| What you have to do |
Reply with exactly the lines from the one that contains "问题就出在这里，因为我们现在" through the last line of the records below, and with no other lines.

───── Supplied records ─────

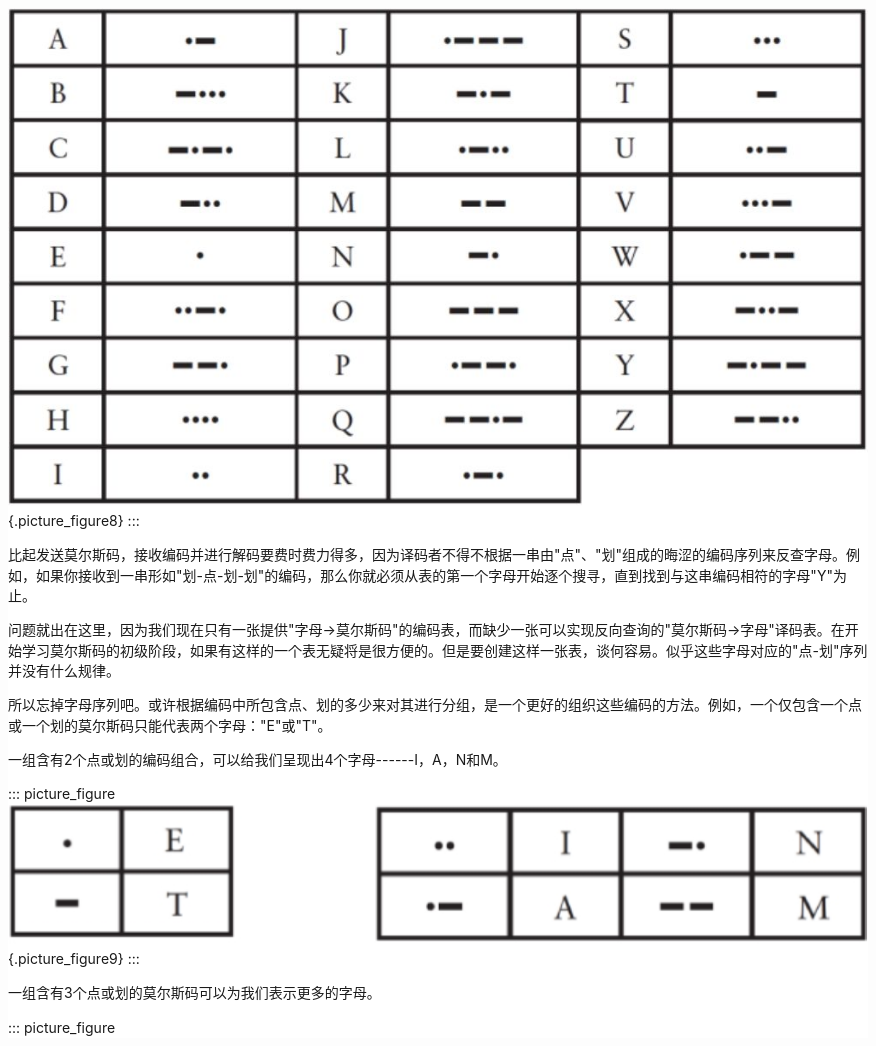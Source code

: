 ![img](./images/00010.jpeg){.picture_figure8}
:::

比起发送莫尔斯码，接收编码并进行解码要费时费力得多，因为译码者不得不根据一串由"点"、"划"组成的晦涩的编码序列来反查字母。例如，如果你接收到一串形如"划-点-划-划"的编码，那么你就必须从表的第一个字母开始逐个搜寻，直到找到与这串编码相符的字母"Y"为止。

问题就出在这里，因为我们现在只有一张提供"字母→莫尔斯码"的编码表，而缺少一张可以实现反向查询的"莫尔斯码→字母"译码表。在开始学习莫尔斯码的初级阶段，如果有这样的一个表无疑将是很方便的。但是要创建这样一张表，谈何容易。似乎这些字母对应的"点-划"序列并没有什么规律。

所以忘掉字母序列吧。或许根据编码中所包含点、划的多少来对其进行分组，是一个更好的组织这些编码的方法。例如，一个仅包含一个点或一个划的莫尔斯码只能代表两个字母："E"或"T"。

一组含有2个点或划的编码组合，可以给我们呈现出4个字母------I，A，N和M。

::: picture_figure
![img](./images/00011.jpeg){.picture_figure9}
:::

一组含有3个点或划的莫尔斯码可以为我们表示更多的字母。

::: picture_figure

─────

| The answer |
问题就出在这里，因为我们现在只有一张提供"字母→莫尔斯码"的编码表，而缺少一张可以实现反向查询的"莫尔斯码→字母"译码表。在开始学习莫尔斯码的初级阶段，如果有这样的一个表无疑将是很方便的。但是要创建这样一张表，谈何容易。似乎这些字母对应的"点-划"序列并没有什么规律。

所以忘掉字母序列吧。或许根据编码中所包含点、划的多少来对其进行分组，是一个更好的组织这些编码的方法。例如，一个仅包含一个点或一个划的莫尔斯码只能代表两个字母："E"或"T"。

一组含有2个点或划的编码组合，可以给我们呈现出4个字母------I，A，N和M。

::: picture_figure
![img](./images/00011.jpeg){.picture_figure9}
:::

一组含有3个点或划的莫尔斯码可以为我们表示更多的字母。

::: picture_figure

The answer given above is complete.